↓

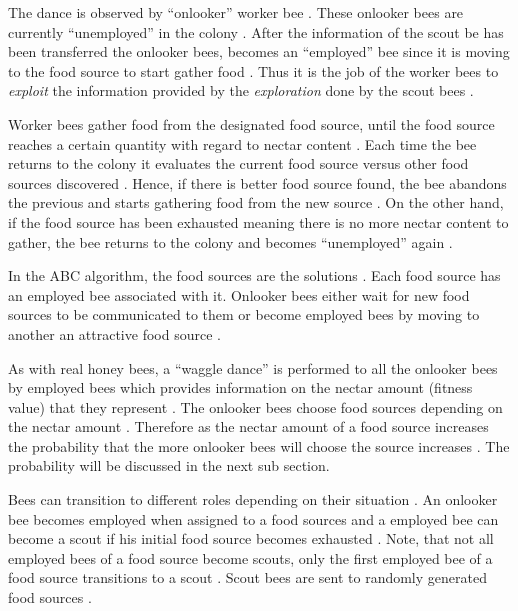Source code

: The dance is observed by ``onlooker'' worker bee \cite{ABCCompareStudy,ABCImageEnhancement}. These onlooker bees are currently ``unemployed'' in the colony \cite{ABCCompareStudy,ABCImageEnhancement}. After the information of the scout be has been transferred the onlooker bees, becomes an ``employed'' bee since it is moving to the food source to start gather food \cite{ABCCompareStudy,ABCImageEnhancement}. Thus it is the job of the worker bees to \emph{exploit} the information provided by the \emph{exploration} done by the scout bees \cite{ABCCompareStudy,ABCNumericalOptimization}. 

Worker bees gather food from the designated food source, until the food source reaches a certain quantity with regard to nectar content \cite{ABCCompareStudy,ABCNumericalOptimization}. Each time the bee returns to the colony it evaluates the current food source versus other food sources discovered \cite{ABCCompareStudy,ABCNumericalOptimization}. Hence, if there is better food source found, the bee abandons the previous and starts gathering food from the new source \cite{ABCCompareStudy,ABCNumericalOptimization}. On the other hand, if the food source has been exhausted meaning there is no more nectar content to gather, the bee returns to the colony and becomes ``unemployed'' again \cite{ABCCompareStudy,ABCNumericalOptimization}.

In the ABC algorithm, the food sources are the solutions \cite{ABCCompareStudy,ABCNumericalOptimization}. Each food source has an employed bee associated with it. Onlooker bees either wait for new food sources to be communicated to them or become employed bees by moving to another an attractive food source \cite{ABCCompareStudy,ABCNumericalOptimization}. 

As with real honey bees, a ``waggle dance'' is performed to all the onlooker bees by employed bees which provides information on the nectar amount (fitness value) that they represent \cite{ABCReconfigDistro,ABCCompareStudy,ABCImageEnhancement}. The onlooker bees choose food sources depending on the nectar amount \cite{ABCReconfigDistro,ABCCompareStudy,ABCImageEnhancement}. Therefore as the nectar amount of a food source increases the probability that the more onlooker bees will choose the source increases \cite{ABCReconfigDistro,ABCCompareStudy,ABCImageEnhancement}. The probability will be discussed in the next sub section.

Bees can transition to different roles depending on their situation \cite{ABCCompareStudy,ABCNumericalOptimization}. An onlooker bee becomes employed when assigned to a food sources and a employed bee can become a scout if his initial food source becomes exhausted \cite{ABCImageEnhancement,ABCCompareStudy,ABCReconfigDistro}. Note, that not all employed bees of a food source become scouts, only the first employed bee of a food source transitions to a scout \cite{ABCImageEnhancement,ABCCompareStudy,ABCReconfigDistro}. Scout bees are sent to randomly generated food sources \cite{ABCImageEnhancement,ABCCompareStudy,ABCReconfigDistro}.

↑

■ **What the exercise asks**:
When copying the entries above, keep each word as it is and exclude any image.

■ **Reply to the exercise**:
Source code

: The dance is observed by ``onlooker'' worker bee \cite{ABCCompareStudy,ABCImageEnhancement}. These onlooker bees are currently ``unemployed'' in the colony \cite{ABCCompareStudy,ABCImageEnhancement}. After the information of the scout be has been transferred the onlooker bees, becomes an ``employed'' bee since it is moving to the food source to start gather food \cite{ABCCompareStudy,ABCImageEnhancement}. Thus it is the job of the worker bees to \emph{exploit} the information provided by the \emph{exploration} done by the scout bees \cite{ABCCompareStudy,ABCNumericalOptimization}. 

Worker bees gather food from the designated food source, until the food source reaches a certain quantity with regard to nectar content \cite{ABCCompareStudy,ABCNumericalOptimization}. Each time the bee returns to the colony it evaluates the current food source versus other food sources discovered \cite{ABCCompareStudy,ABCNumericalOptimization}. Hence, if there is better food source found, the bee abandons the previous and starts gathering food from the new source \cite{ABCCompareStudy,ABCNumericalOptimization}. On the other hand, if the food source has been exhausted meaning there is no more nectar content to gather, the bee returns to the colony and becomes ``unemployed'' again \cite{ABCCompareStudy,ABCNumericalOptimization}.

In the ABC algorithm, the food sources are the solutions \cite{ABCCompareStudy,ABCNumericalOptimization}. Each food source has an employed bee associated with it. Onlooker bees either wait for new food sources to be communicated to them or become employed bees by moving to another an attractive food source \cite{ABCCompareStudy,ABCNumericalOptimization}. 

As with real honey bees, a ``waggle dance'' is performed to all the onlooker bees by employed bees which provides information on the nectar amount (fitness value) that they represent \cite{ABCReconfigDistro,ABCCompareStudy,ABCImageEnhancement}. The onlooker bees choose food sources depending on the nectar amount \cite{ABCReconfigDistro,ABCCompareStudy,ABCImageEnhancement}. Therefore as the nectar amount of a food source increases the probability that the more onlooker bees will choose the source increases \cite{ABCReconfigDistro,ABCCompareStudy,ABCImageEnhancement}. The probability will be discussed in the next sub section.

Bees can transition to different roles depending on their situation \cite{ABCCompareStudy,ABCNumericalOptimization}. An onlooker bee becomes employed when assigned to a food sources and a employed bee can become a scout if his initial food source becomes exhausted \cite{ABCImageEnhancement,ABCCompareStudy,ABCReconfigDistro}. Note, that not all employed bees of a food source become scouts, only the first employed bee of a food source transitions to a scout \cite{ABCImageEnhancement,ABCCompareStudy,ABCReconfigDistro}. Scout bees are sent to randomly generated food sources \cite{ABCImageEnhancement,ABCCompareStudy,ABCReconfigDistro}.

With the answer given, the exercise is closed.